A new algorithm developed by UC Berkeley researchers called Video Prediction Rewards (VIPER) uses learned video prediction models as action-free reward signals  


Designing a reward function by hand is time-consuming and can result in unintended consequences. This is a major roadblock in developing reinforcement learning (RL)-based generic decision-making agents.

Previous video-based learning methods have rewarded agents whose current observations are most like those of experts. They cannot capture meaningful activities throughout time since rewards are conditional solely on the current observation. And generalization is hindered by the adversarial training techniques that lead to mode collapse.

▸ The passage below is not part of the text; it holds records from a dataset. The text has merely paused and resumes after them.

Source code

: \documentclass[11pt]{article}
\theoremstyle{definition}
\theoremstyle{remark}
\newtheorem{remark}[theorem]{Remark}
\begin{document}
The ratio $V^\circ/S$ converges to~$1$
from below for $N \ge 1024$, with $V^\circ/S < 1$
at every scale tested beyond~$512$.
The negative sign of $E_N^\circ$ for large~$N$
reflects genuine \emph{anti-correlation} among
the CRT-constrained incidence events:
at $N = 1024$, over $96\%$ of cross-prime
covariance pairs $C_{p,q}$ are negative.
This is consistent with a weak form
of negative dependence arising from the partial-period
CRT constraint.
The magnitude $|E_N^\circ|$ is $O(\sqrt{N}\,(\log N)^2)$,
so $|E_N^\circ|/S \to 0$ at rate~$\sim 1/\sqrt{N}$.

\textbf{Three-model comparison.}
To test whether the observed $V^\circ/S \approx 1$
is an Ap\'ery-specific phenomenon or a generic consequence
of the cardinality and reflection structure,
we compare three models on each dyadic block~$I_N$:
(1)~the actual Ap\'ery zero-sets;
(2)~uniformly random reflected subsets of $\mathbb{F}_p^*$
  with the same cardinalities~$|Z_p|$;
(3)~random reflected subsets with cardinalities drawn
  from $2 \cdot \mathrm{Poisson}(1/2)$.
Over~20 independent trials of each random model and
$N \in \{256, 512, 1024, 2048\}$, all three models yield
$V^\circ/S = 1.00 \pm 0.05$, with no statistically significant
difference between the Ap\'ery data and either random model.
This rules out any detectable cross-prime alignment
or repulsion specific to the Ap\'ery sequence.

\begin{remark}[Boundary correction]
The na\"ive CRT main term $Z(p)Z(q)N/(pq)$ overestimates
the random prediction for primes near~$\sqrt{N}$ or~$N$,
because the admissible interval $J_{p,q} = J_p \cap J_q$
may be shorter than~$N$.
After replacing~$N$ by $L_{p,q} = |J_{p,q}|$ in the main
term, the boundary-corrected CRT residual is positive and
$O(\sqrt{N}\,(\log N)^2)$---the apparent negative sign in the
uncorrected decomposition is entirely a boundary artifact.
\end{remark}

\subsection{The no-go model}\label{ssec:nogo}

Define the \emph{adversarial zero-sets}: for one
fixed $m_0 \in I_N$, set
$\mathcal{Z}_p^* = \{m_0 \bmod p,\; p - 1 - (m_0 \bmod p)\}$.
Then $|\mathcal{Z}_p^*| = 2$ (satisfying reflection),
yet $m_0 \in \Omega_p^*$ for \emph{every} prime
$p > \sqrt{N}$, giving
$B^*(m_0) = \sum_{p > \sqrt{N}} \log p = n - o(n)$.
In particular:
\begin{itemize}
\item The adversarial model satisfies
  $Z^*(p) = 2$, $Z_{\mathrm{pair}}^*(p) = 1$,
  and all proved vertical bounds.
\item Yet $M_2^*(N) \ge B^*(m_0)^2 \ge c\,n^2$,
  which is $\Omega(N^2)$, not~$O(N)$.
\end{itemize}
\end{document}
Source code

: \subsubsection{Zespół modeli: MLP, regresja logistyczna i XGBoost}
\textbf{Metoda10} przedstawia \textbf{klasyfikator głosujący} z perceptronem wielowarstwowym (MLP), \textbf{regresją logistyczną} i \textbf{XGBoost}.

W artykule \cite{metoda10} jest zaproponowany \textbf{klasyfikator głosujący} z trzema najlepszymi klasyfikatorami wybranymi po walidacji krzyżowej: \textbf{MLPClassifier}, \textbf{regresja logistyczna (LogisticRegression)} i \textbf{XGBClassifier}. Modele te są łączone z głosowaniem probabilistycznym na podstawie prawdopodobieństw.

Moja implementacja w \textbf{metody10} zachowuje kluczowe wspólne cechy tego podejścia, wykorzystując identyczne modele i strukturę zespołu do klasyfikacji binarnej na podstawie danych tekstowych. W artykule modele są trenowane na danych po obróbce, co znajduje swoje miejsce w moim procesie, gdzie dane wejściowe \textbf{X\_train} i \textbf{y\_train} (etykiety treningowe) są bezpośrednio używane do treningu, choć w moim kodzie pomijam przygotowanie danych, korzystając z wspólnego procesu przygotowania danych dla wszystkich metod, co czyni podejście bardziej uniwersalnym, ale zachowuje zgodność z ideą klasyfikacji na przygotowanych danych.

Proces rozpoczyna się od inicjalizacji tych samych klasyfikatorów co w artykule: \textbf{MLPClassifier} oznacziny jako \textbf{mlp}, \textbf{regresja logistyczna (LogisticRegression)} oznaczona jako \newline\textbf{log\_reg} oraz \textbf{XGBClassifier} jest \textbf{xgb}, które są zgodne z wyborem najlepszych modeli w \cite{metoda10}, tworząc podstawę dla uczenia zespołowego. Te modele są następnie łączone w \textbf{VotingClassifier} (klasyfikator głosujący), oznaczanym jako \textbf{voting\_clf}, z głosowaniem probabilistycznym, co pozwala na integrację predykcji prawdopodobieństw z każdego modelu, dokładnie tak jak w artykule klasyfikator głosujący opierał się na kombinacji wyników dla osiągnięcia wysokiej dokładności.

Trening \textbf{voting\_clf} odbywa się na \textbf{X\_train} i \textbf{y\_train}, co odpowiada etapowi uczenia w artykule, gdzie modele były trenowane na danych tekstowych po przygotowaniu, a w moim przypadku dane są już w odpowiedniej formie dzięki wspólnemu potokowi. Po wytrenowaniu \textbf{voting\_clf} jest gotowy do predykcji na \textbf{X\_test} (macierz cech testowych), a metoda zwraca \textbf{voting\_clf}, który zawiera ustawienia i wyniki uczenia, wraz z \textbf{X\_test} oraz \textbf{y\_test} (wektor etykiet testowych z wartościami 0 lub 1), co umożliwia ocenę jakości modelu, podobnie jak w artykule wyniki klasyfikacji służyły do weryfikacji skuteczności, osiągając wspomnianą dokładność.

Researchers from U.C. Berkeley have created a brand-new technique called Video Prediction Incentives for Reinforcement Learning (VIPER) for extracting rewards from video prediction models. VIPER can generalize to untrained domains and learn reward functions from unprocessed videos.

First, VIPER trains a prediction model using videos created by experts. The log-likelihood of agent trajectories is then optimized by training an agent in reinforcement learning using the video prediction model. To match the distribution of the video model, the distribution of the agent’s trajectories must be reduced. The agent may be trained to follow a trajectory distribution similar to that of the video model by using the likelihoods of the video model directly as a reward signal. Rewards from video models, as opposed to those at the observational level, quantify the temporal consistency of of behavior. It also allows quicker training timeframes and greater interactions with the environment because evaluating likelihoods is much faster than doing video model rollouts. 

Across 15 DMC tasks, 6 RLBench tasks, and 7 Atari tasks, the team conducts a thorough study and demonstrates that VIPER can achieve expert-level control without using task rewards. According to the findings, VIPER-trained RL agents beat adversarial imitation learning across the board. Since VIPER is integrated into the setting, it does not care which RL agent is used. Video models are already generalizable to arm/task combinations not encountered during training, even in the small dataset regime.

The researchers think using big, pre-trained conditional video models will make more flexible reward functions possible. With the help of recent breakthroughs in generative modeling, they believe their work provides the community with a foundation for scalable reward specification from unlabeled films.